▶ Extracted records

######

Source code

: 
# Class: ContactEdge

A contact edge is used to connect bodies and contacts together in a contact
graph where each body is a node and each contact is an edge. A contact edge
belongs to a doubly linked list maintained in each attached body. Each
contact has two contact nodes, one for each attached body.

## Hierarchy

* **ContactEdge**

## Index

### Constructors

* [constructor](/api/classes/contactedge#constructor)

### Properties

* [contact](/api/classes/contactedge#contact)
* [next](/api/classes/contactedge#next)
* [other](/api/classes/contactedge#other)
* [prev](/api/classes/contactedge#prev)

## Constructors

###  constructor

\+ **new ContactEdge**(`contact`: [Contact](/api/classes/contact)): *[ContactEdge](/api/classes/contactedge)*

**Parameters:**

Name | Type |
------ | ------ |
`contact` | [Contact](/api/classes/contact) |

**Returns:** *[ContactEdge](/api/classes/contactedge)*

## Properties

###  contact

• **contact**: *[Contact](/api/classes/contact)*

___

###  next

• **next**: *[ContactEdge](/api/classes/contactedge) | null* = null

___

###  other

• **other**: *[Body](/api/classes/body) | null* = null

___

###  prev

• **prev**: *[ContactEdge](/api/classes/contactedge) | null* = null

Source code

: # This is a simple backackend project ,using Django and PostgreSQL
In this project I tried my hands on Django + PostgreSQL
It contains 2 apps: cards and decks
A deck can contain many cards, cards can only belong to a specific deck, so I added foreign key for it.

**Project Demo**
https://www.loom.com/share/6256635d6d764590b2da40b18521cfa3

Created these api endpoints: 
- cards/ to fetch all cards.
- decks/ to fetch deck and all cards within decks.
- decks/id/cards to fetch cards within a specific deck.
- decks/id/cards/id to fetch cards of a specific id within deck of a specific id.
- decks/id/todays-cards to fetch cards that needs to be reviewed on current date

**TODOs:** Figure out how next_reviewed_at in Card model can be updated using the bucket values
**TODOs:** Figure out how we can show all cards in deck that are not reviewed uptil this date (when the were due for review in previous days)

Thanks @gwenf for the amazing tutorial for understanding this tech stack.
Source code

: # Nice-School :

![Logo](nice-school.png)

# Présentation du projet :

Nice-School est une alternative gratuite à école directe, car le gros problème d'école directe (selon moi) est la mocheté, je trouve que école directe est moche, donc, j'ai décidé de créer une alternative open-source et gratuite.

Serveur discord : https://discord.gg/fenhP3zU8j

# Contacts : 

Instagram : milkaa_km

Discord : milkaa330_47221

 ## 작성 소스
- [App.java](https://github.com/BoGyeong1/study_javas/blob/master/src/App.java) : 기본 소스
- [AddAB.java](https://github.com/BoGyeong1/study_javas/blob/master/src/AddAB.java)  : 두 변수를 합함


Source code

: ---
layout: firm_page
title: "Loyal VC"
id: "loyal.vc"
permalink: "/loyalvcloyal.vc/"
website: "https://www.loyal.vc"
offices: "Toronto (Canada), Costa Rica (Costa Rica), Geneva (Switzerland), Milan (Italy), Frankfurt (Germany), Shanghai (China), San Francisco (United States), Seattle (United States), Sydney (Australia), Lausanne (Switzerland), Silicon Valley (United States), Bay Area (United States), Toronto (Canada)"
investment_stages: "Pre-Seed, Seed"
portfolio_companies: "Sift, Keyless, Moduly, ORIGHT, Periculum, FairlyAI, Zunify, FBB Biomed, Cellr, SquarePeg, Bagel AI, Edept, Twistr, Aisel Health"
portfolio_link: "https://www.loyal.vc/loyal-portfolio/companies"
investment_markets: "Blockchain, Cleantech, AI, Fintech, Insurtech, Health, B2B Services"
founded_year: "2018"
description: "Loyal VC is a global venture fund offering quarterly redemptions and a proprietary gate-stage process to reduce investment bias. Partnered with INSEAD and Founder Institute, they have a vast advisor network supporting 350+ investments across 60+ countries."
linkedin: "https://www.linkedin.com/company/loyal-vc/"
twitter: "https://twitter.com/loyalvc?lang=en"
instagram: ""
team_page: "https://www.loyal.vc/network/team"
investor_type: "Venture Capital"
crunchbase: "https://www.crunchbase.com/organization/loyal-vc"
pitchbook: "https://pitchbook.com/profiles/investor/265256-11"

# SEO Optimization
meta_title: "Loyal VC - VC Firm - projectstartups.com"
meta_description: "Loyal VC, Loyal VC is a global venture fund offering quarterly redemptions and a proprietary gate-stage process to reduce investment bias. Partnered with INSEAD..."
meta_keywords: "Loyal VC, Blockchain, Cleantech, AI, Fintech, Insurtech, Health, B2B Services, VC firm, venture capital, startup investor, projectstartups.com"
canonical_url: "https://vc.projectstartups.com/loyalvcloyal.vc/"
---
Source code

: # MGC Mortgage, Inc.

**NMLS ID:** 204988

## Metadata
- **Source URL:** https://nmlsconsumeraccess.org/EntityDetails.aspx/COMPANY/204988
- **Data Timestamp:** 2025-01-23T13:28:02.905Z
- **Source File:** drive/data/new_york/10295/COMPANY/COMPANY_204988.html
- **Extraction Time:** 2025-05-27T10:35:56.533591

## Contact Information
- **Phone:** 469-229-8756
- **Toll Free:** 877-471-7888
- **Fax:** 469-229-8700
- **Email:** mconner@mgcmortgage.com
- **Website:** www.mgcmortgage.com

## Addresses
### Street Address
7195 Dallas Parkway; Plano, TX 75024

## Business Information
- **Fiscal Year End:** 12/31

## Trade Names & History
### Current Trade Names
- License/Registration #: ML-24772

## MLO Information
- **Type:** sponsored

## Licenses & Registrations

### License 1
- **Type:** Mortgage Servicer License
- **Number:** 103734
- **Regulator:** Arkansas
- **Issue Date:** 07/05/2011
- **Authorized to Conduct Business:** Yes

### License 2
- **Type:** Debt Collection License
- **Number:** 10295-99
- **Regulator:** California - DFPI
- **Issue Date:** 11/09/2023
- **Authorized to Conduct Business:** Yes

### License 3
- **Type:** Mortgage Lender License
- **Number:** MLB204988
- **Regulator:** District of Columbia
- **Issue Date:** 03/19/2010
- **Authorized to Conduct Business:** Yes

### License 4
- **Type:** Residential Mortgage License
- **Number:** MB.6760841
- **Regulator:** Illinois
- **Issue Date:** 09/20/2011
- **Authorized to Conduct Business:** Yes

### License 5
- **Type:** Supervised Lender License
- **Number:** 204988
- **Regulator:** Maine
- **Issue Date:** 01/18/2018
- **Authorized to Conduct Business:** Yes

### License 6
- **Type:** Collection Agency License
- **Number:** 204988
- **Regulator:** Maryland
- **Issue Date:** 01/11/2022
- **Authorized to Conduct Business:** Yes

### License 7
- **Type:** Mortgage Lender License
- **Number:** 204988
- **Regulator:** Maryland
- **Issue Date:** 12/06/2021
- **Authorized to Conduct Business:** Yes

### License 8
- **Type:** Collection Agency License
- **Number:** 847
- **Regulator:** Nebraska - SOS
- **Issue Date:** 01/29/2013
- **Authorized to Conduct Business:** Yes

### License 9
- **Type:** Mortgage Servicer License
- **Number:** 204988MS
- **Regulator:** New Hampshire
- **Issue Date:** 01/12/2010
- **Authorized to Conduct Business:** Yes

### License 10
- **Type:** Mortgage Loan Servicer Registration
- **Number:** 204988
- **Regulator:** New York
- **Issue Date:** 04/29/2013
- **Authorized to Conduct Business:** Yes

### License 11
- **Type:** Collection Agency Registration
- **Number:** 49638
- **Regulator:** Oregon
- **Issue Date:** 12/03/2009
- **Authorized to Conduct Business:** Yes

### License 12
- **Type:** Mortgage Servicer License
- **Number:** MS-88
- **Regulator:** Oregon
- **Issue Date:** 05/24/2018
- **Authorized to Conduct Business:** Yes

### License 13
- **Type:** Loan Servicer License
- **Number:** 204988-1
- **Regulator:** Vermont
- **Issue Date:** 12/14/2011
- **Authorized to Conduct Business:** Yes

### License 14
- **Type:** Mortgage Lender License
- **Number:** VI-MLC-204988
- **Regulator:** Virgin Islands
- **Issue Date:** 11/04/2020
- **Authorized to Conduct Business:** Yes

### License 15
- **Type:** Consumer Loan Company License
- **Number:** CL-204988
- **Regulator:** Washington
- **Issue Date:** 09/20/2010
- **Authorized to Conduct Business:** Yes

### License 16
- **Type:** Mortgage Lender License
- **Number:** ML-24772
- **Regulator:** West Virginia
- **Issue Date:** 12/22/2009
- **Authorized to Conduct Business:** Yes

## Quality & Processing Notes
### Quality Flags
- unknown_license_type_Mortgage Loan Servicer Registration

######

▶ Task statement
Number of lines above with the word "gate": state it alone.

▶ Exercise solution
2